### REQUIRED ACTION
All records given below must be printed word for word.

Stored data
┄┄┄┄┄┄┄┄┄┄┄┄┄┄┄┄┄┄┄┄
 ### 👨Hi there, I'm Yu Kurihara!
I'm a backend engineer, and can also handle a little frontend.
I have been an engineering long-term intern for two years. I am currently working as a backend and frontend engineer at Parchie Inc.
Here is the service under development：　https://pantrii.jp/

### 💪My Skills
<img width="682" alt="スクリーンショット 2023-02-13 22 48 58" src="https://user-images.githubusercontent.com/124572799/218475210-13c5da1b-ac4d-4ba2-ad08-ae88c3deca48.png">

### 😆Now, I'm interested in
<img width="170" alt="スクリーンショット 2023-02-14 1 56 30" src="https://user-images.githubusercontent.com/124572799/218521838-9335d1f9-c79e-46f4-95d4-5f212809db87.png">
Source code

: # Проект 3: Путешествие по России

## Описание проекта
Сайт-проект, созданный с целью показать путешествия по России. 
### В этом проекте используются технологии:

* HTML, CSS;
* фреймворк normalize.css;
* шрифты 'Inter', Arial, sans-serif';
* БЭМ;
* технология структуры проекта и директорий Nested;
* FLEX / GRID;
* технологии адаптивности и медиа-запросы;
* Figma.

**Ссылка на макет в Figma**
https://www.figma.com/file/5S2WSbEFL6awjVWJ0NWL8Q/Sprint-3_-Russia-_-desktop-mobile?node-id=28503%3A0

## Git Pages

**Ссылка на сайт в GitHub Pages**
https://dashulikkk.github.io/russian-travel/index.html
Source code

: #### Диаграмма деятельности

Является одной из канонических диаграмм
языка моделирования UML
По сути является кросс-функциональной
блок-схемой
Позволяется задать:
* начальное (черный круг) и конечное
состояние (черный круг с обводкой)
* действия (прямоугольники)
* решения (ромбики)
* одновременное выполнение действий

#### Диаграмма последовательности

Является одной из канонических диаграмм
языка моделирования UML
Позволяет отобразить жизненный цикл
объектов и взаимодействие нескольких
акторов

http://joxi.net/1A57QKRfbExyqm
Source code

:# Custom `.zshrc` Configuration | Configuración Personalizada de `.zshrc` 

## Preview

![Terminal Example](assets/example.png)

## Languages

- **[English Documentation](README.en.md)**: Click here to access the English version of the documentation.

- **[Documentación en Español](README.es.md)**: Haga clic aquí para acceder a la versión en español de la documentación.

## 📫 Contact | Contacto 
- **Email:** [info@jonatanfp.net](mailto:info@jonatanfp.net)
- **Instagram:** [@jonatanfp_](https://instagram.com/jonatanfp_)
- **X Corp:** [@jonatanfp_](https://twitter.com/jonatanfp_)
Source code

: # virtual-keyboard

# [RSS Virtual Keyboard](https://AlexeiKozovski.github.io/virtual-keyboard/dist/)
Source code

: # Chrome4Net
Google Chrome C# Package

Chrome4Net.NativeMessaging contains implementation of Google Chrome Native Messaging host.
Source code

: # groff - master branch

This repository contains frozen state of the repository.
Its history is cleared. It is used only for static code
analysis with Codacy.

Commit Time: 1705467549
┄┄┄┄┄┄┄┄┄┄┄┄┄┄┄┄┄┄┄┄
### OUTPUT
 ### 👨Hi there, I'm Yu Kurihara!
I'm a backend engineer, and can also handle a little frontend.
I have been an engineering long-term intern for two years. I am currently working as a backend and frontend engineer at Parchie Inc.
Here is the service under development：　https://pantrii.jp/

### 💪My Skills
<img width="682" alt="スクリーンショット 2023-02-13 22 48 58" src="https://user-images.githubusercontent.com/124572799/218475210-13c5da1b-ac4d-4ba2-ad08-ae88c3deca48.png">

### 😆Now, I'm interested in
<img width="170" alt="スクリーンショット 2023-02-14 1 56 30" src="https://user-images.githubusercontent.com/124572799/218521838-9335d1f9-c79e-46f4-95d4-5f212809db87.png">
Source code

: # Проект 3: Путешествие по России

## Описание проекта
Сайт-проект, созданный с целью показать путешествия по России. 
### В этом проекте используются технологии:

* HTML, CSS;
* фреймворк normalize.css;
* шрифты 'Inter', Arial, sans-serif';
* БЭМ;
* технология структуры проекта и директорий Nested;
* FLEX / GRID;
* технологии адаптивности и медиа-запросы;
* Figma.

**Ссылка на макет в Figma**
https://www.figma.com/file/5S2WSbEFL6awjVWJ0NWL8Q/Sprint-3_-Russia-_-desktop-mobile?node-id=28503%3A0

## Git Pages

**Ссылка на сайт в GitHub Pages**
https://dashulikkk.github.io/russian-travel/index.html
Source code

: #### Диаграмма деятельности

Является одной из канонических диаграмм
языка моделирования UML
По сути является кросс-функциональной
блок-схемой
Позволяется задать:
* начальное (черный круг) и конечное
состояние (черный круг с обводкой)
* действия (прямоугольники)
* решения (ромбики)
* одновременное выполнение действий

#### Диаграмма последовательности

Является одной из канонических диаграмм
языка моделирования UML
Позволяет отобразить жизненный цикл
объектов и взаимодействие нескольких
акторов

http://joxi.net/1A57QKRfbExyqm
Source code

:# Custom `.zshrc` Configuration | Configuración Personalizada de `.zshrc` 

## Preview

![Terminal Example](assets/example.png)

## Languages

- **[English Documentation](README.en.md)**: Click here to access the English version of the documentation.

- **[Documentación en Español](README.es.md)**: Haga clic aquí para acceder a la versión en español de la documentación.

## 📫 Contact | Contacto 
- **Email:** [info@jonatanfp.net](mailto:info@jonatanfp.net)
- **Instagram:** [@jonatanfp_](https://instagram.com/jonatanfp_)
- **X Corp:** [@jonatanfp_](https://twitter.com/jonatanfp_)
Source code

: # virtual-keyboard

# [RSS Virtual Keyboard](https://AlexeiKozovski.github.io/virtual-keyboard/dist/)
Source code

: # Chrome4Net
Google Chrome C# Package

Chrome4Net.NativeMessaging contains implementation of Google Chrome Native Messaging host.
Source code

: # groff - master branch

This repository contains frozen state of the repository.
Its history is cleared. It is used only for static code
analysis with Codacy.

Commit Time: 1705467549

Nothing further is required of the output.